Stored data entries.
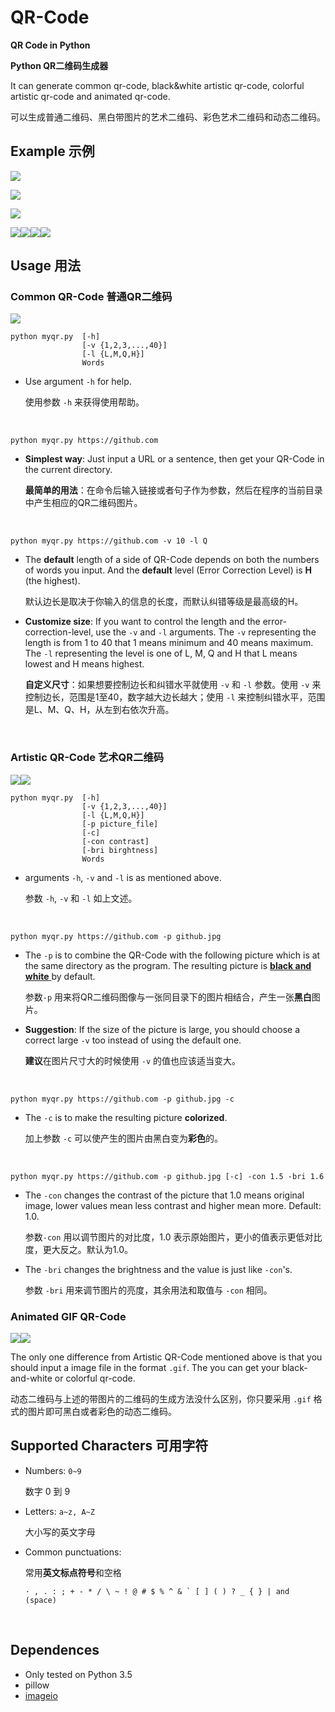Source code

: # QR-Code
**QR Code in Python**

**Python QR二维码生成器**

It can generate common qr-code, black&white artistic qr-code, colorful artistic qr-code and animated qr-code.

可以生成普通二维码、黑白带图片的艺术二维码、彩色艺术二维码和动态二维码。

## Example 示例

![](https://github.com/sylnsfar/qrcode/blob/master/example/qrs2.jpg)

![](https://github.com/sylnsfar/qrcode/blob/master/example/qrs1.jpg)

![](https://github.com/sylnsfar/qrcode/blob/master/example/qrs0.jpg)

![](https://github.com/sylnsfar/qrcode/blob/master/example/naruto_qrcode.gif)![](https://github.com/sylnsfar/qrcode/blob/master/example/naruto_qrcode1.gif)![](https://github.com/sylnsfar/qrcode/blob/master/example/daftpunktocat-guy_qrcode.gif)![](https://github.com/sylnsfar/qrcode/blob/master/example/daftpunktocat-guy_qrcode0.gif)

## Usage 用法

### Common QR-Code    普通QR二维码

![](https://github.com/sylnsfar/qrcode/blob/master/example/0.jpg)

```
python myqr.py 	[-h] 
				[-v {1,2,3,...,40}] 
				[-l {L,M,Q,H}] 
				Words
```

* Use argument `-h` for help.

  使用参数 `-h` 来获得使用帮助。

  ​


```console
python myqr.py https://github.com
```

* **Simplest  way**: Just input a URL or a sentence, then get your QR-Code in the current directory.

  **最简单的用法**：在命令后输入链接或者句子作为参数，然后在程序的当前目录中产生相应的QR二维码图片。

  ​

```console
python myqr.py https://github.com -v 10 -l Q
```

* The **default** length of a side of QR-Code depends on both the numbers of words you input. And the **default** level (Error Correction Level) is **H** (the highest).

  默认边长是取决于你输入的信息的长度，而默认纠错等级是最高级的H。

* **Customize size**: If you want to control the length and the error-correction-level, use the `-v` and `-l` arguments. The `-v`  representing the length is from 1 to 40 that 1 means minimum and 40 means maximum. The `-l`  representing the level is one of L, M, Q and H that L means lowest and H means highest.

  **自定义尺寸**：如果想要控制边长和纠错水平就使用 `-v` 和 `-l` 参数。使用 `-v` 来控制边长，范围是1至40，数字越大边长越大；使用 `-l` 来控制纠错水平，范围是L、M、Q、H，从左到右依次升高。

  ​


### Artistic QR-Code    艺术QR二维码

![](https://github.com/sylnsfar/qrcode/blob/master/example/1.jpg)![](https://github.com/sylnsfar/qrcode/blob/master/example/2.jpg)

	python myqr.py 	[-h] 
					[-v {1,2,3,...,40}] 
					[-l {L,M,Q,H}] 
					[-p picture_file] 
					[-c] 
					[-con contrast] 
					[-bri birghtness] 
					Words
* arguments `-h`, `-v` and `-l` is as mentioned above.

  参数 `-h`, `-v` 和 `-l` 如上文述。

  ​



```console
python myqr.py https://github.com -p github.jpg
```

* The `-p` is to combine the QR-Code with the following picture which is at the same directory as the program. The resulting picture is <u>**black and white** </u> by default.

  参数`-p` 用来将QR二维码图像与一张同目录下的图片相结合，产生一张**黑白**图片。

* **Suggestion**: If the size of the picture is large, you should choose a correct large `-v` too instead of using the default one.

  **建议**在图片尺寸大的时候使用 `-v` 的值也应该适当变大。

  ​



```console
python myqr.py https://github.com -p github.jpg -c
```

* The `-c` is to make the resulting picture **colorized**.

  加上参数 `-c` 可以使产生的图片由黑白变为**彩色**的。

  ​



```console
python myqr.py https://github.com -p github.jpg [-c] -con 1.5 -bri 1.6
```

* The `-con` changes the contrast of the picture that 1.0 means original image, lower values mean less contrast and higher mean more. Default: 1.0.

  参数`-con` 用以调节图片的对比度，1.0 表示原始图片，更小的值表示更低对比度，更大反之。默认为1.0。

* The `-bri` changes the brightness and the value is just like `-con`'s.

  参数 `-bri` 用来调节图片的亮度，其余用法和取值与 `-con` 相同。





### Animated GIF QR-Code   

![](https://github.com/sylnsfar/qrcode/blob/master/example/daftpunktocat-guy_qrcode.gif)![](https://github.com/sylnsfar/qrcode/blob/master/example/daftpunktocat-guy_qrcode0.gif)

The only one difference from Artistic QR-Code mentioned above is that you should input a image file in the format `.gif`. The you can get your black-and-white or colorful qr-code.

动态二维码与上述的带图片的二维码的生成方法没什么区别，你只要采用 `.gif` 格式的图片即可黑白或者彩色的动态二维码。




## Supported Characters   可用字符

* Numbers:  `0~9`

  数字 0 到 9

* Letters:  `a~z, A~Z`

  大小写的英文字母

* Common punctuations:

  常用**英文标点符号**和空格

  ```console
  · , . : ; + - * / \ ~ ! @ # $ % ^ & ` [ ] ( ) ? _ { } | and  (space)
  ```

  ​

## Dependences

* Only tested on Python 3.5
* pillow
* [imageio](https://pypi.python.org/pypi/imageio)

TASK BRIEF.
Could you set down the records above word for word, without any of the pictures?

RESPONSE.
Source code

: # QR-Code
**QR Code in Python**

**Python QR二维码生成器**

It can generate common qr-code, black&white artistic qr-code, colorful artistic qr-code and animated qr-code.

可以生成普通二维码、黑白带图片的艺术二维码、彩色艺术二维码和动态二维码。

## Example 示例

![](https://github.com/sylnsfar/qrcode/blob/master/example/qrs2.jpg)

![](https://github.com/sylnsfar/qrcode/blob/master/example/qrs1.jpg)

![](https://github.com/sylnsfar/qrcode/blob/master/example/qrs0.jpg)

![](https://github.com/sylnsfar/qrcode/blob/master/example/naruto_qrcode.gif)![](https://github.com/sylnsfar/qrcode/blob/master/example/naruto_qrcode1.gif)![](https://github.com/sylnsfar/qrcode/blob/master/example/daftpunktocat-guy_qrcode.gif)![](https://github.com/sylnsfar/qrcode/blob/master/example/daftpunktocat-guy_qrcode0.gif)

## Usage 用法

### Common QR-Code    普通QR二维码

![](https://github.com/sylnsfar/qrcode/blob/master/example/0.jpg)

```
python myqr.py 	[-h] 
				[-v {1,2,3,...,40}] 
				[-l {L,M,Q,H}] 
				Words
```

* Use argument `-h` for help.

  使用参数 `-h` 来获得使用帮助。

  ​


```console
python myqr.py https://github.com
```

* **Simplest  way**: Just input a URL or a sentence, then get your QR-Code in the current directory.

  **最简单的用法**：在命令后输入链接或者句子作为参数，然后在程序的当前目录中产生相应的QR二维码图片。

  ​

```console
python myqr.py https://github.com -v 10 -l Q
```

* The **default** length of a side of QR-Code depends on both the numbers of words you input. And the **default** level (Error Correction Level) is **H** (the highest).

  默认边长是取决于你输入的信息的长度，而默认纠错等级是最高级的H。

* **Customize size**: If you want to control the length and the error-correction-level, use the `-v` and `-l` arguments. The `-v`  representing the length is from 1 to 40 that 1 means minimum and 40 means maximum. The `-l`  representing the level is one of L, M, Q and H that L means lowest and H means highest.

  **自定义尺寸**：如果想要控制边长和纠错水平就使用 `-v` 和 `-l` 参数。使用 `-v` 来控制边长，范围是1至40，数字越大边长越大；使用 `-l` 来控制纠错水平，范围是L、M、Q、H，从左到右依次升高。

  ​


### Artistic QR-Code    艺术QR二维码

![](https://github.com/sylnsfar/qrcode/blob/master/example/1.jpg)![](https://github.com/sylnsfar/qrcode/blob/master/example/2.jpg)

	python myqr.py 	[-h] 
					[-v {1,2,3,...,40}] 
					[-l {L,M,Q,H}] 
					[-p picture_file] 
					[-c] 
					[-con contrast] 
					[-bri birghtness] 
					Words
* arguments `-h`, `-v` and `-l` is as mentioned above.

  参数 `-h`, `-v` 和 `-l` 如上文述。

  ​



```console
python myqr.py https://github.com -p github.jpg
```

* The `-p` is to combine the QR-Code with the following picture which is at the same directory as the program. The resulting picture is <u>**black and white** </u> by default.

  参数`-p` 用来将QR二维码图像与一张同目录下的图片相结合，产生一张**黑白**图片。

* **Suggestion**: If the size of the picture is large, you should choose a correct large `-v` too instead of using the default one.

  **建议**在图片尺寸大的时候使用 `-v` 的值也应该适当变大。

  ​



```console
python myqr.py https://github.com -p github.jpg -c
```

* The `-c` is to make the resulting picture **colorized**.

  加上参数 `-c` 可以使产生的图片由黑白变为**彩色**的。

  ​



```console
python myqr.py https://github.com -p github.jpg [-c] -con 1.5 -bri 1.6
```

* The `-con` changes the contrast of the picture that 1.0 means original image, lower values mean less contrast and higher mean more. Default: 1.0.

  参数`-con` 用以调节图片的对比度，1.0 表示原始图片，更小的值表示更低对比度，更大反之。默认为1.0。

* The `-bri` changes the brightness and the value is just like `-con`'s.

  参数 `-bri` 用来调节图片的亮度，其余用法和取值与 `-con` 相同。





### Animated GIF QR-Code   

![](https://github.com/sylnsfar/qrcode/blob/master/example/daftpunktocat-guy_qrcode.gif)![](https://github.com/sylnsfar/qrcode/blob/master/example/daftpunktocat-guy_qrcode0.gif)

The only one difference from Artistic QR-Code mentioned above is that you should input a image file in the format `.gif`. The you can get your black-and-white or colorful qr-code.

动态二维码与上述的带图片的二维码的生成方法没什么区别，你只要采用 `.gif` 格式的图片即可黑白或者彩色的动态二维码。




## Supported Characters   可用字符

* Numbers:  `0~9`

  数字 0 到 9

* Letters:  `a~z, A~Z`

  大小写的英文字母

* Common punctuations:

  常用**英文标点符号**和空格

  ```console
  · , . : ; + - * / \ ~ ! @ # $ % ^ & ` [ ] ( ) ? _ { } | and  (space)
  ```

  ​

## Dependences

* Only tested on Python 3.5
* pillow
* [imageio](https://pypi.python.org/pypi/imageio)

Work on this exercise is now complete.